Работая в тишине, я вновь задумалась о том, как искусно Женька избегает говорить на тему, которая, несомненно, его беспокоит. Возможно, он уходит от разговора, потому что недостаточно доверяет нам, а не потому что не готов к неприятной теме. Эта мысль напугала меня так сильно, что я стала искать причину. Что могло измениться? Это из-за года в разлуке? Я стала перебирать, словно слайды кинохроники, события тех месяцев, что прошли с Женькиного возвращения. Все моменты: улыбки, нежные прикосновения, ссоры, недовольства, раздражение – не было такого, что показалось бы опасным или заставило усомниться в крепости нашей связи. Не было. Да и длинные проникновенные письма Жеки, регулярно приходившие из Брянской области, говорили о том, что друг скучал по нам не меньше, чем мы по нему. Я пришла к выводу, что это просто излишняя тревожность и, наверное, дело совсем не в Жеке. Скорее всего, меня беспокоило что-то другое. Свадьба? Совместный выход в свет?

Я рылась в мыслях, пытаясь отыскать причину нервозности, и слегка небрежно потянула небольшую обувную коробку. Она оказалась тяжелее, чем должны быть ботинки, но я слишком поздно поняла, что там далеко не обувь. Коробка выскользнула из пальцев и с оглушительным грохотом полетела вниз с высоты стремянки. Крышка отвалилась, и содержимое рассыпалось по полу. Пока я неуклюже спускалась, в коридор уже прибежал Жека.

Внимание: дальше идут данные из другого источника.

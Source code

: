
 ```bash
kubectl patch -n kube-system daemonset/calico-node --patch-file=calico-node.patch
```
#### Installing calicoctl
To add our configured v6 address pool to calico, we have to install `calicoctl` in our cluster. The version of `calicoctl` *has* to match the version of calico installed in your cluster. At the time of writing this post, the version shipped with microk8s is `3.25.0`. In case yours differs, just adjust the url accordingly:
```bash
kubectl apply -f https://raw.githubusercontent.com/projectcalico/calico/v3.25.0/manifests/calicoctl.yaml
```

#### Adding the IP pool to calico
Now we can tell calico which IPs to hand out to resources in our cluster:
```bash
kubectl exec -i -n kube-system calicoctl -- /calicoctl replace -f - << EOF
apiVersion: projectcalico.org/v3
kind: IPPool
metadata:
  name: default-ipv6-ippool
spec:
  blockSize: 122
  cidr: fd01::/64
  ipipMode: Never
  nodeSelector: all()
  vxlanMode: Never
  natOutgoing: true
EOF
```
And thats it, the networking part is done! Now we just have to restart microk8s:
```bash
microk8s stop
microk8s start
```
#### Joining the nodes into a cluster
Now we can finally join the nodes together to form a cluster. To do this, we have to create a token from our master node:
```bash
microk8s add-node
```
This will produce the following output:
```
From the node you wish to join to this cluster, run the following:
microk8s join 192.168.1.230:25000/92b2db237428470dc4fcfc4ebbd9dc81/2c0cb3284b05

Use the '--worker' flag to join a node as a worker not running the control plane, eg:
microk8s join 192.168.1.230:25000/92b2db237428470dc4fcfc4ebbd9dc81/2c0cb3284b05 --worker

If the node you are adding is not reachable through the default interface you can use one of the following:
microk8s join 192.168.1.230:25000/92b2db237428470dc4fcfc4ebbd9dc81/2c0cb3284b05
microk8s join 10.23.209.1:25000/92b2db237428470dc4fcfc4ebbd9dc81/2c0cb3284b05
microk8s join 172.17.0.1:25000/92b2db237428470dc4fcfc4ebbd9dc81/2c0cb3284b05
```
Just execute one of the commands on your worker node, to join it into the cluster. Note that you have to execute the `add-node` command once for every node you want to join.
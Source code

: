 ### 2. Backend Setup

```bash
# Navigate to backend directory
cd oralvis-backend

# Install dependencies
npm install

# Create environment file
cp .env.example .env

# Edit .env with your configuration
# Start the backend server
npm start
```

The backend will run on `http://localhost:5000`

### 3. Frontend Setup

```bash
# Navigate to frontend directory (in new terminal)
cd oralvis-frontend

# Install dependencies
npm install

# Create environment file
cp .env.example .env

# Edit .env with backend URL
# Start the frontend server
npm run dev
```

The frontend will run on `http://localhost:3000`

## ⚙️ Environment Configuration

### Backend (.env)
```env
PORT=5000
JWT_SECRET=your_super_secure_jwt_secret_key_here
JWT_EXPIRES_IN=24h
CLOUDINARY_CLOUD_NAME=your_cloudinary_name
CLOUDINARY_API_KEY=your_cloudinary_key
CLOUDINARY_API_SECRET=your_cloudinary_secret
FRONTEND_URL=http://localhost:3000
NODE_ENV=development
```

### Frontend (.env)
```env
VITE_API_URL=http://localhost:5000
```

– Ты в порядке?! – испуганно воскликнул он, но, увидев, что я цела, гораздо спокойнее продолжил: – Давай помогу собрать.

– Думала, там обувь, – объяснила я, собирая бумаги с пола. – И не удержала коробку. Слишком тяжелая для одной ру…

Я ошарашенно замолчала, выудив из-под шкафа залетевшие туда бумаги. В руке у меня была моя фотография, которая лежала до этого в коробке в самом дальнем углу шкафа Жекиных родителей.

– Ты чего? – Жека подполз ко мне с кипой бумаг в руках. Он бросил взгляд на фотокарточку в моих руках и раскрыл рот от удивления. – Это что… ты?

Но я уже пришла в себя и смогла разглядеть, что фотография старая, в тонах сепии, а девушка на ней, хоть и похожа на меня почти как две капли воды, выглядит немного иначе. В углу карточки витиевато значилось:

Ленинград, 1982 год.

А на обороте знакомым летящим почерком было написано:

Дорогому другу Коленьке от Прасковьи. С любовью.

Тут Нокиа Василиса вошла в окончательный штопор и совсем сломалась.

Я обессиленно осела на пол, перевернула карточку и внимательно вгляделась в смеющееся лицо. Мне она помнилась не такой. Жека вырвал фотокарточку из моих рук, повертел, прочитал надпись, а потом снова глянул на изображение, потом на меня. На изображение, снова на меня.